Incorporating natural fractures into the closure process significantly complicates fracture closure. It transforms the dynamics from simple contact between smooth fracture faces to more complex interactions involving rough fracture surfaces, for both natural and induced fractures, which may close simultaneously or sequentially. Some natural fractures become activated and do not revert to their pre-fracture equilibrium state, closing mechanically with reduced or no aperture. Additionally, some of these natural fractures may retain fracturing fluid, resulting in high-permeability natural fractures. These complex interactions are conceptually depicted in Figure 1.
Our research endeavors to synthesize diverse fracture closure detection techniques into a cohesive workflow that melds the physical principles of each method to precisely determine fracture closure for various formation types. This study assesses multiple techniques for identifying fracture closure pressure in both unconventional and conventional reservoirs, using a mathematical model and fluid flow equations.
It examines the strengths and shortcomings of established techniques such as the Nolte method and the tangent method, both employing the log-log technique and compares these to the square root of time technique aligned with the G function and the compliance method, which applies the same G function but from a different perspective on fracture stiffness. The findings indicate that the tangent method is particularly sensitive to post-closure fluid dynamics, while the compliance method is less effective in reservoirs characterized by extensive far-field tortuosity or the presence of natural fractures.

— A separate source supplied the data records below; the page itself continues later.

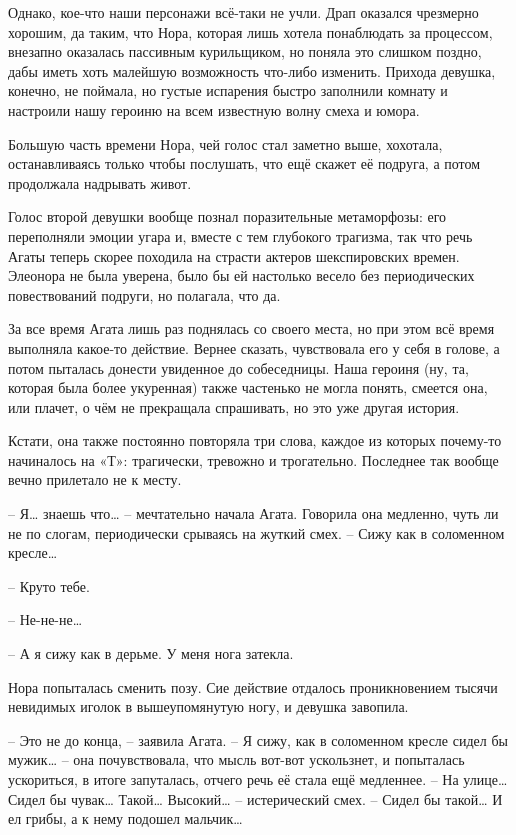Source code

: \documentclass[
  a5paperpaper,
  DIV=11,
  numbers=noendperiod]{scrreprt}
\begin{document}
Однако, кое-что наши персонажи всё-таки не учли. Драп оказался чрезмерно
хорошим, да таким, что Нора, которая лишь хотела понаблюдать за
процессом, внезапно оказалась пассивным курильщиком, но поняла это
слишком поздно, дабы иметь хоть малейшую возможность что-либо изменить.
Прихода девушка, конечно, не поймала, но густые испарения быстро
заполнили комнату и настроили нашу героиню на всем известную волну смеха
и юмора.

Большую часть времени Нора, чей голос стал заметно выше, хохотала,
останавливаясь только чтобы послушать, что ещё скажет её подруга, а
потом продолжала надрывать живот.

Голос второй девушки вообще познал поразительные метаморфозы: его
переполняли эмоции угара и, вместе с тем глубокого трагизма, так что
речь Агаты теперь скорее походила на страсти актеров шекспировских
времен. Элеонора не была уверена, было бы ей настолько весело без
периодических повествований подруги, но полагала, что да.

За все время Агата лишь раз поднялась со своего места, но при этом всё
время выполняла какое-то действие. Вернее сказать, чувствовала его у
себя в голове, а потом пыталась донести увиденное до собеседницы. Наша
героиня (ну, та, которая была более укуренная) также частенько не могла
понять, смеется она, или плачет, о чём не прекращала спрашивать, но это
уже другая история.

Кстати, она также постоянно повторяла три слова, каждое из которых
почему-то начиналось на «Т»: трагически, тревожно и трогательно.
Последнее так вообще вечно прилетало не к месту.

-- Я\ldots{} знаешь что\ldots{} -- мечтательно начала Агата. Говорила
она медленно, чуть ли не по слогам, периодически срываясь на жуткий
смех. -- Сижу как в соломенном кресле\ldots{}

-- Круто тебе.

-- Не-не-не\ldots{}

-- А я сижу как в дерьме. У меня нога затекла.

Нора попыталась сменить позу. Сие действие отдалось проникновением
тысячи невидимых иголок в вышеупомянутую ногу, и девушка завопила.

-- Это не до конца, -- заявила Агата. -- Я сижу, как в соломенном кресле
сидел бы мужик\ldots{} -- она почувствовала, что мысль вот-вот
ускользнет, и попыталась ускориться, в итоге запуталась, отчего речь её
стала ещё медленнее. -- На улице\ldots{} Сидел бы чувак\ldots{}
Такой\ldots{} Высокий\ldots{} -- истерический смех. -- Сидел бы
такой\ldots{} И ел грибы, а к нему подошел мальчик\ldots{}
\end{document}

2. Fracture Closure Detection Techniques

2.1. Nolte (1979)[9] Technique

In his 1979 work, Nolte introduced several fundamental assumptions, including the formation of a single planar fracture, the modeling of leak-off using the Carter leak-off model (Howard and Fast, 1957[31]), and the scaling of fracture growth with time according to a power law. The G-function, a complex expression involving the parameter α, shows only minor sensitivity to variations in α within the practical range of 0.5 to 1.0. Assuming α equals 1.0 significantly simplifies the G-function.
Nolte presented the G-function as a dimensionless time function that correlates shut-in time (t) with pumping time (tp) at an assumed constant rate, derived from the following equations.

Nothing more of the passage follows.